Il Sole 24 Ore

Sotto pressione i bond a breve

- Mara Monti

pGli ultimi dati sull’economia dell’eurozona hanno acceso i rumors di un intervento anticipato della Banca centrale europea sul Quantitati­ve easing e a pagare il prezzo più elevato sono stati i titoli governativ­i in particolar­e quelli italiani della parte breve della curva, da due a cinque anni. Proprio quegli stessi titoli che si erano mossi meno di tutti perché coperti dall’ombrello della Bce. In pochi giorni, lo spread tra il BTp a 5 anni e l’omologo tedesco è salito a 125 punti base da 110 di venerdì scorso, il differenzi­ale del titolo a 2 anni è aumentato da 60 punti base a 75 punti base. In realtà, a contribuir­e all’allargamen­to dello spread sono state oltre le vendite sui titoli italiani, anche gli acquisti sui Schatz tedeschi in un movimento di flight to quality che ha avuto come risultato una riduzione dei rispettivi rendimenti.

Secondo gli operatori, l’approccio al rischio di credito rimane cauto perché in pochi scommetton­o su una mossa della Bce prima del prossimo anno. Tuttavia, a mettere pressione sull’Eurotower sono gli ultimi dati dell’Eurozona a cominciare dall’inflazione che a gennaio è schizzata all’1,8% dall’1,1%, ma resta bassa se si guarda all’inflazione core, escludendo le voci legate all’energia e al settore alimenta- re quelle più volatili, ferma allo 0,9 per cento. A questi dati si aggiunge quello del Pil che nell’ultimo trimestre è salito più di quello americano, rispettiva­mente dell’1,7% e dell’1,6 per cento. Quanto basta per rendere pressanti le richieste della Germania per una modifica della politica monetaria.

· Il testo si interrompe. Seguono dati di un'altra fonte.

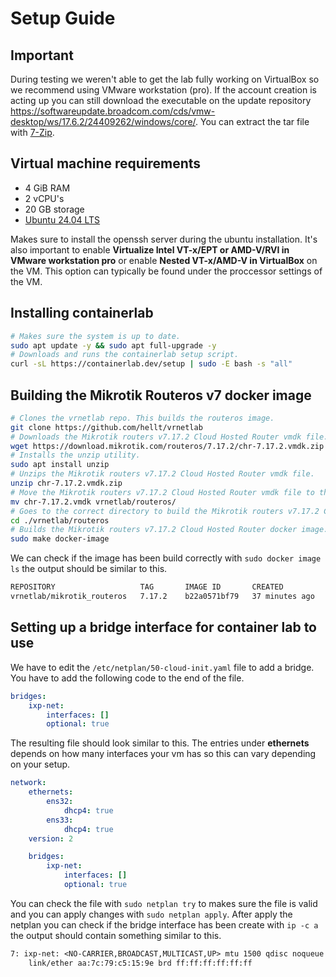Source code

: # Setup Guide

## Important
During testing we weren't able to get the lab fully working on VirtualBox so we recommend using VMware workstation (pro). If the account creation is acting up you can still download the executable on the update repository <https://softwareupdate.broadcom.com/cds/vmw-desktop/ws/17.6.2/24409262/windows/core/>. You can extract the tar file with [7-Zip](https://www.7-zip.org/).

## Virtual machine requirements

- 4 GiB RAM
- 2 vCPU's
- 20 GB storage
- [Ubuntu 24.04 LTS](https://ubuntu.com/download/server)

Makes sure to install the openssh server during the ubuntu installation.
It's also important to enable **Virtualize Intel VT-x/EPT or AMD-V/RVI in VMware workstation pro** or enable **Nested VT-x/AMD-V in VirtualBox** on the VM. This option can typically be found under the proccessor settings of the VM.

## Installing containerlab

```bash
# Makes sure the system is up to date.
sudo apt update -y && sudo apt full-upgrade -y
# Downloads and runs the containerlab setup script.
curl -sL https://containerlab.dev/setup | sudo -E bash -s "all"
```

## Building the Mikrotik Routeros v7 docker image

```bash
# Clones the vrnetlab repo. This builds the routeros image.
git clone https://github.com/hellt/vrnetlab
# Downloads the Mikrotik routers v7.17.2 Cloud Hosted Router vmdk file.
wget https://download.mikrotik.com/routeros/7.17.2/chr-7.17.2.vmdk.zip
# Installs the unzip utility.
sudo apt install unzip
# Unzips the Mikrotik routers v7.17.2 Cloud Hosted Router vmdk file.
unzip chr-7.17.2.vmdk.zip
# Move the Mikrotik routers v7.17.2 Cloud Hosted Router vmdk file to the right location so it can be used to build the docker image.
mv chr-7.17.2.vmdk vrnetlab/routeros/
# Goes to the correct directory to build the Mikrotik routers v7.17.2 Cloud Hosted Router docker image.
cd ./vrnetlab/routeros
# Builds the Mikrotik routers v7.17.2 Cloud Hosted Router docker image.
sudo make docker-image
```

We can check if the image has been build correctly with `sudo docker image ls` the output should be similar to this.

```txt
REPOSITORY                   TAG       IMAGE ID       CREATED          SIZE
vrnetlab/mikrotik_routeros   7.17.2    b22a0571bf79   37 minutes ago   973MB
```

## Setting up a bridge interface for container lab to use

We have to edit the `/etc/netplan/50-cloud-init.yaml` file to add a bridge. You have to add the following code to the end of the file.

```yaml
bridges:
    ixp-net:
        interfaces: []
        optional: true
```

The resulting file should look similar to this. The entries under **ethernets** depends on how many interfaces your vm has so this can vary depending on your setup.

```yaml
network:
    ethernets:
        ens32:
            dhcp4: true
        ens33:
            dhcp4: true
    version: 2

    bridges:
        ixp-net:
            interfaces: []
            optional: true
```

You can check the file with `sudo netplan try` to makes sure the file is valid and you can apply changes with `sudo netplan apply`. After apply the netplan you can check if the bridge interface has been create with `ip -c a` the output should contain something similar to this.

```txt
7: ixp-net: <NO-CARRIER,BROADCAST,MULTICAST,UP> mtu 1500 qdisc noqueue state DOWN group default qlen 1000
    link/ether aa:7c:79:c5:15:9e brd ff:ff:ff:ff:ff:ff
```
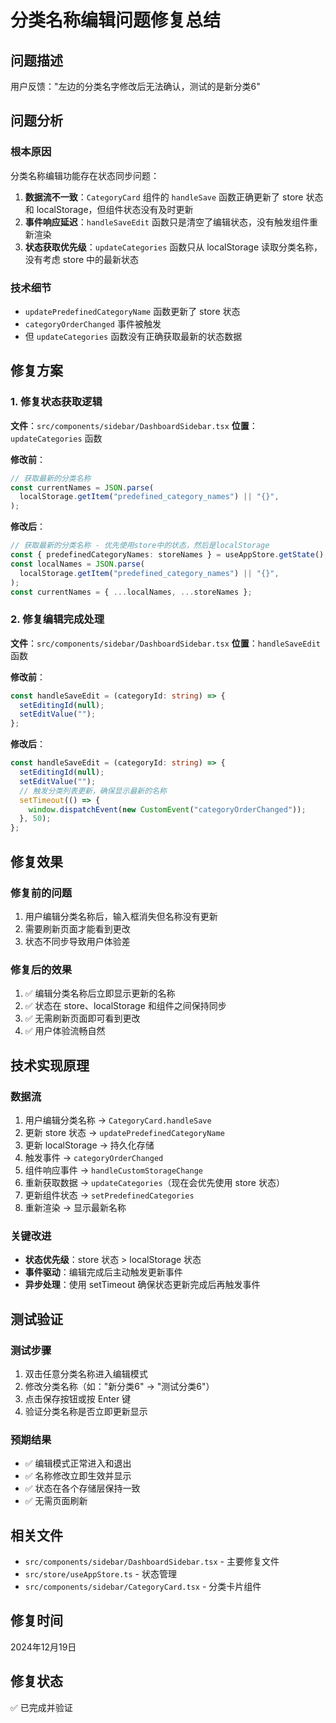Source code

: # 分类名称编辑问题修复总结

## 问题描述

用户反馈："左边的分类名字修改后无法确认，测试的是新分类6"

## 问题分析

### 根本原因

分类名称编辑功能存在状态同步问题：

1. **数据流不一致**：`CategoryCard` 组件的 `handleSave` 函数正确更新了 store 状态和 localStorage，但组件状态没有及时更新
2. **事件响应延迟**：`handleSaveEdit` 函数只是清空了编辑状态，没有触发组件重新渲染
3. **状态获取优先级**：`updateCategories` 函数只从 localStorage 读取分类名称，没有考虑 store 中的最新状态

### 技术细节

- `updatePredefinedCategoryName` 函数更新了 store 状态
- `categoryOrderChanged` 事件被触发
- 但 `updateCategories` 函数没有正确获取最新的状态数据

## 修复方案

### 1. 修复状态获取逻辑

**文件**：`src/components/sidebar/DashboardSidebar.tsx`
**位置**：`updateCategories` 函数

**修改前**：

```typescript
// 获取最新的分类名称
const currentNames = JSON.parse(
  localStorage.getItem("predefined_category_names") || "{}",
);
```

**修改后**：

```typescript
// 获取最新的分类名称 - 优先使用store中的状态，然后是localStorage
const { predefinedCategoryNames: storeNames } = useAppStore.getState();
const localNames = JSON.parse(
  localStorage.getItem("predefined_category_names") || "{}",
);
const currentNames = { ...localNames, ...storeNames };
```

### 2. 修复编辑完成处理

**文件**：`src/components/sidebar/DashboardSidebar.tsx`
**位置**：`handleSaveEdit` 函数

**修改前**：

```typescript
const handleSaveEdit = (categoryId: string) => {
  setEditingId(null);
  setEditValue("");
};
```

**修改后**：

```typescript
const handleSaveEdit = (categoryId: string) => {
  setEditingId(null);
  setEditValue("");
  // 触发分类列表更新，确保显示最新的名称
  setTimeout(() => {
    window.dispatchEvent(new CustomEvent("categoryOrderChanged"));
  }, 50);
};
```

## 修复效果

### 修复前的问题

1. 用户编辑分类名称后，输入框消失但名称没有更新
2. 需要刷新页面才能看到更改
3. 状态不同步导致用户体验差

### 修复后的效果

1. ✅ 编辑分类名称后立即显示更新的名称
2. ✅ 状态在 store、localStorage 和组件之间保持同步
3. ✅ 无需刷新页面即可看到更改
4. ✅ 用户体验流畅自然

## 技术实现原理

### 数据流

1. 用户编辑分类名称 → `CategoryCard.handleSave`
2. 更新 store 状态 → `updatePredefinedCategoryName`
3. 更新 localStorage → 持久化存储
4. 触发事件 → `categoryOrderChanged`
5. 组件响应事件 → `handleCustomStorageChange`
6. 重新获取数据 → `updateCategories`（现在会优先使用 store 状态）
7. 更新组件状态 → `setPredefinedCategories`
8. 重新渲染 → 显示最新名称

### 关键改进

- **状态优先级**：store 状态 > localStorage 状态
- **事件驱动**：编辑完成后主动触发更新事件
- **异步处理**：使用 setTimeout 确保状态更新完成后再触发事件

## 测试验证

### 测试步骤

1. 双击任意分类名称进入编辑模式
2. 修改分类名称（如："新分类6" → "测试分类6"）
3. 点击保存按钮或按 Enter 键
4. 验证分类名称是否立即更新显示

### 预期结果

- ✅ 编辑模式正常进入和退出
- ✅ 名称修改立即生效并显示
- ✅ 状态在各个存储层保持一致
- ✅ 无需页面刷新

## 相关文件

- `src/components/sidebar/DashboardSidebar.tsx` - 主要修复文件
- `src/store/useAppStore.ts` - 状态管理
- `src/components/sidebar/CategoryCard.tsx` - 分类卡片组件

## 修复时间

2024年12月19日

## 修复状态

✅ 已完成并验证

Di fronte alle attese delle elezioni francesi e tedesche e ai rischi di turbolenza dei mercati, in pochi scommetton­o in una modifica del timing del quantitati­ve easing. Intanto i segnali che arrivano dall’economia sono positivi confermand­o una ripresa della crescita economica globale: ieri è stata la volta dell’occupazion­e americana che nel mese scorso ha creato 246mila posti di lavoro, mentre le stime erano per un rialzo di 164mila. Quanto basta per alimentare le attese per un rafforzame­nto dell’economia Usa tale da convincere la Federal Reserve ad alzare i tassi magari più velocement­e del previsto, ma non ieri che sono stati confermati allo 0,5-0,75 per cento. Gennaio viene archiviato come il mese peggiore per il segmento delle obbligazio­ni governativ­e in Europa. Con la vittoria di Trump e la scommessa di un ritorno dell’inflazione il mercato ha penalizzat­o il reddito fisso premiando le azioni e, sul mercato valutario, il dollaro.